Mientras tanto, mientras se bajan las persianas y se ciegan las ventanas, se pone el sol fuera y también busca su sitio el frío. Envolviendo al cielo inocente, el aire gélido se llena de rosadas evanescencias que atraviesan de punta a punta la ciudad bruñendo el barro de los últimos tejados, nacarando la piel escarchada de las cuatro antiguas torres… en segundos Teruel se sumergirá en púrpura y azul y tiritará sobrecogido.
Apoyados sobre la barbacana de la Escalinata los enamorados se han quedado apresados por el horizonte… es lo que tienen las puestas de sol de nuestra ciudad: pueden (suelen) ser tan hermosas, que abruman y dejan fascinado al que se atreve a detenerse en ellas. El observador tiene la impresión de que en aquellos segundos está formando parte de algo irrepetible, de un momento de belleza que sin previo aviso arrebata la voluntad y a cambio te inunda por completo de paz y bienestar. Y si “hace fresco”, si ese frío de Teruel, por el que salimos en los mapas del tiempo y en los blogs de los turistas avezados, ha venido de nuevo a visitarnos, el temblor será más intenso hasta notar como se nos cuela en el centro mismo de los huesos la belleza del escalofrío del último rayo de sol; sustancia, tuétano del alma, que consigue milagrosamente por un instante detener la Vida.
Muy a menudo los verdaderos referentes o lo que en esta sección venimos llamando “símbolos” de una ciudad no están hechos de materia o al menos no de una materia tan palpable como pueden serlo una estatua o un edificio. A veces son algo tan etéreo y sutil que han permanecido prendidos en el alma de sus habitantes desde sus inicios.
En esta categoría hay que considerar nuestras puestas de sol y nuestro frío. Ambos forman parte de nosotros, nos han calado hondo y nos han conformado esperanzados de belleza y resistentes (¿abnegados?) a la adversidad.

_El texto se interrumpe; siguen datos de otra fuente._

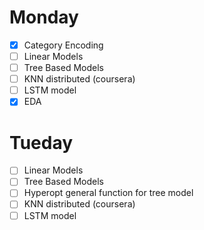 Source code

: 
# Monday
- [x] Category Encoding
- [ ] Linear Models
- [ ] Tree Based Models
- [ ] KNN distributed (coursera)
- [ ] LSTM model
- [x] EDA 

# Tueday
- [ ] Linear Models
- [ ] Tree Based Models
- [ ] Hyperopt general function for tree model
- [ ] KNN distributed (coursera)
- [ ] LSTM model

Nos han ido haciendo cada día más fuertes y sensibles, tanto que, sin darnos cuenta, el carácter de los turolenses no sería el mismo sin ellos. Somos parte de una tribu todavía detenida, todavía por saber a dónde ir, pequeña crisálida acunada por el cielo.
Ya las primeras estrellas hacen guiños desde lo alto de la Muela cuando la pareja se adentra en la ciudad. Bien podrían haberse llamado Isabel y Juan, bien podrían haber sido “ellos”, pero en definitiva da igual porque nunca faltarán historias de Amor en esta ciudad: en nuestro Teruel, dónde se buscan para besarse el sol y el frío.